Google Dave visits The Juice Academy
Our last session at The Juice Academy was one we had all been looking forward to having heard a lot about PH Creative’s Google Dave.
Dave somehow managed to make the distinction between organic and paid search traffic clear and interesting, something that we have yet to come across in the jargon loving world of SEO.
He explained to us the importance of grasping the intent behind a keyword search before utilising it; those with the greatest intent to buy are the ones worth chasing after.
As social media apprentices we understood the concept of paid advertising in search engines but it was the grittier details behind these processes that Dave taught us.
For example, a paid ad should never lead to your homepage because the customer isn’t there to think - as aspiring digital professionals we need to do the thinking for them.
A key point from Google Dave’s talk delved into content, differentiating between ‘Old/Black Hat SEO’ and ‘White Hat SEO’.
As content creators we need to think holistically, after all Google is the most valuable high street, and unnatural content won’t get a brand anywhere in the modern digital landscape.

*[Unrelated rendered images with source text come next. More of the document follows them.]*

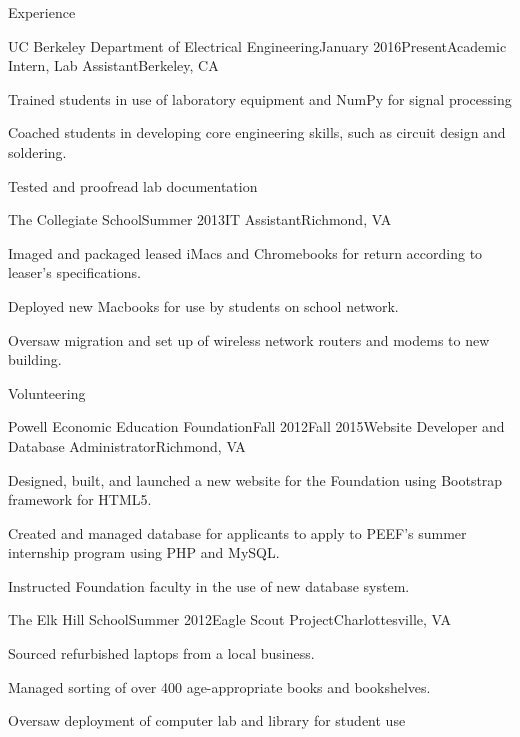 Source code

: \documentclass{resume} %
\begin{document}
\begin{rSection}{Experience}
\begin{rSubsection}{UC Berkeley Department of Electrical Engineering}{January 2016\textminus Present}{Academic Intern, Lab Assistant}{Berkeley, CA}
\item Trained students in use of laboratory equipment and NumPy for signal processing
\item Coached students in developing core engineering skills, such as circuit design and soldering.
\item Tested and proofread lab documentation
\end{rSubsection}
\begin{rSubsection}{The Collegiate School}{Summer 2013}{IT Assistant}{Richmond, VA}
\item Imaged and packaged leased iMacs and Chromebooks for return according to leaser's specifications.
\item Deployed new Macbooks for use by students on school network.
\item Oversaw migration and set up of wireless network routers and modems to new building.
\end{rSubsection}
\end{rSection}


\begin{rSection}{Volunteering}

\begin{rSubsection}{Powell Economic Education Foundation}{Fall 2012\textminus Fall 2015}{Website Developer and Database Administrator}{Richmond, VA}
\item Designed, built, and launched a new website for the Foundation using Bootstrap framework for HTML5.
\item Created and managed database for applicants to apply to PEEF's summer internship program using PHP and MySQL.
\item Instructed Foundation faculty in the use of new database system.
\end{rSubsection}
\begin{rSubsection}{The Elk Hill School}{Summer 2012}{Eagle Scout Project}{Charlottesville, VA}
\item Sourced refurbished laptops from a local business.
\item Managed sorting of over 400 age-appropriate books and bookshelves.
\item Oversaw deployment of computer lab and library for student use
\end{rSubsection}
\end{rSection}
\end{document}
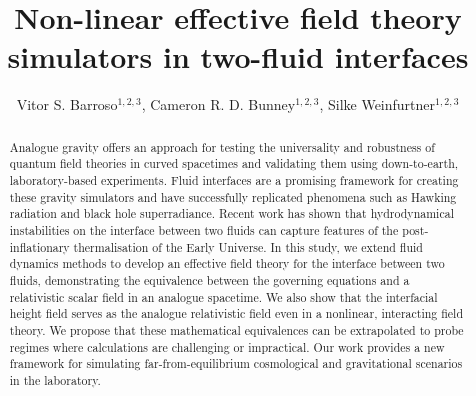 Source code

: \documentclass[a4paper]{jpconf}
\begin{document}
\title{Non-linear effective field theory simulators in two-fluid interfaces}

\author{Vitor S. Barroso$^{1,2,3}$, Cameron R. D. Bunney$^{1,2,3}$, Silke Weinfurtner$^{1,2,3}$}
\address{$^{1}$ School of Mathematical Sciences, University of Nottingham, University Park, Nottingham, NG7 2RD, UK}
\address{$^{2}$Centre for the Mathematics and Theoretical Physics of Quantum Non-Equilibrium Systems, University of Nottingham, Nottingham, NG7 2RD, UK}
\address{$^{3}$Nottingham Centre of Gravity, University of Nottingham, Nottingham, NG7 2RD, UK}





\begin{abstract}
Analogue gravity offers an approach for testing the universality and robustness of quantum field theories in curved spacetimes and validating them using down-to-earth, laboratory-based experiments. Fluid interfaces are a promising framework for creating these gravity simulators and have successfully replicated phenomena such as Hawking radiation and black hole superradiance. Recent work has shown that hydrodynamical instabilities on the interface between two fluids can capture features of the post-inflationary thermalisation of the Early Universe. In this study, we extend fluid dynamics methods to develop an effective field theory for the interface between two fluids, demonstrating the equivalence between the governing equations and a relativistic scalar field in an analogue spacetime. We also show that the interfacial height field serves as the analogue relativistic field even in a nonlinear, interacting field theory. We propose that these mathematical equivalences can be extrapolated to probe regimes where calculations are challenging or impractical.  Our work provides a new framework for simulating far-from-equilibrium cosmological and gravitational scenarios in the laboratory.
\end{abstract}
\end{document}
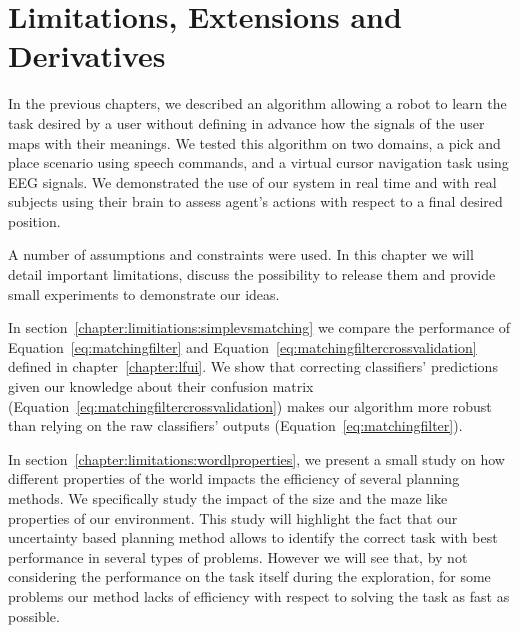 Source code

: 
%
\chapter{Limitations, Extensions and Derivatives}
\label{chapter:limitations}
\minitoc


In the previous chapters, we described an algorithm allowing a robot to learn the task desired by a user without defining in advance how the signals of the user maps with their meanings. We tested this algorithm on two domains, a pick and place scenario using speech commands, and a virtual cursor navigation task using EEG signals. We demonstrated the use of our system in real time and with real subjects using their brain to assess agent's actions with respect to a final desired position.

A number of assumptions and constraints were used. In this chapter we will detail important limitations, discuss the possibility to release them and provide small experiments to demonstrate our ideas. 

In section~\ref{chapter:limitiations:simplevsmatching} we compare the performance of Equation~\ref{eq:matchingfilter} and Equation~\ref{eq:matchingfiltercrossvalidation} defined in chapter~\ref{chapter:lfui}. We show that correcting classifiers' predictions given our knowledge about their confusion matrix (Equation~\ref{eq:matchingfiltercrossvalidation}) makes our algorithm more robust than relying on the raw classifiers' outputs (Equation~\ref{eq:matchingfilter}).

In section~\ref{chapter:limitations:wordlproperties}, we present a small study on how different properties of the world impacts the efficiency of several planning methods. We specifically study the impact of the size and the maze like properties of our environment. This study will highlight the fact that our uncertainty based planning method allows to identify the correct task with best performance in several types of problems. However we will see that, by not considering the performance on the task itself during the exploration, for some problems our method lacks of efficiency with respect to solving the task as fast as possible.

Think of your site and digital presence as a real business - if 80 people walked in to your shop but 60 walked straight back out, would you write it off as nothing? We shouldn’t ignore these occurrences in our analytics and reporting either, a poor bounce rate and low visit duration is something to work on.
So, how can we get more people to our site?
SEO is about encouraging Google to trust your domain as a quality source by increasing your site authority; this means encouraging the index frequency (how often Google checks over your website).
Once again Dave explained this is crystal clear terms: think of your website as a book - it needs to have qualities that make Google want to re-index it in the same way that a book needs to be of real quality to make someone return to it again and again.
The key to this? Fresh, quality content.
However, perhaps the most important lesson we took from Google Dave’s talk was to take charge of our own learning and development. Books, blogs, web resources - absorb any information that is it at our disposal in order to grow and progress.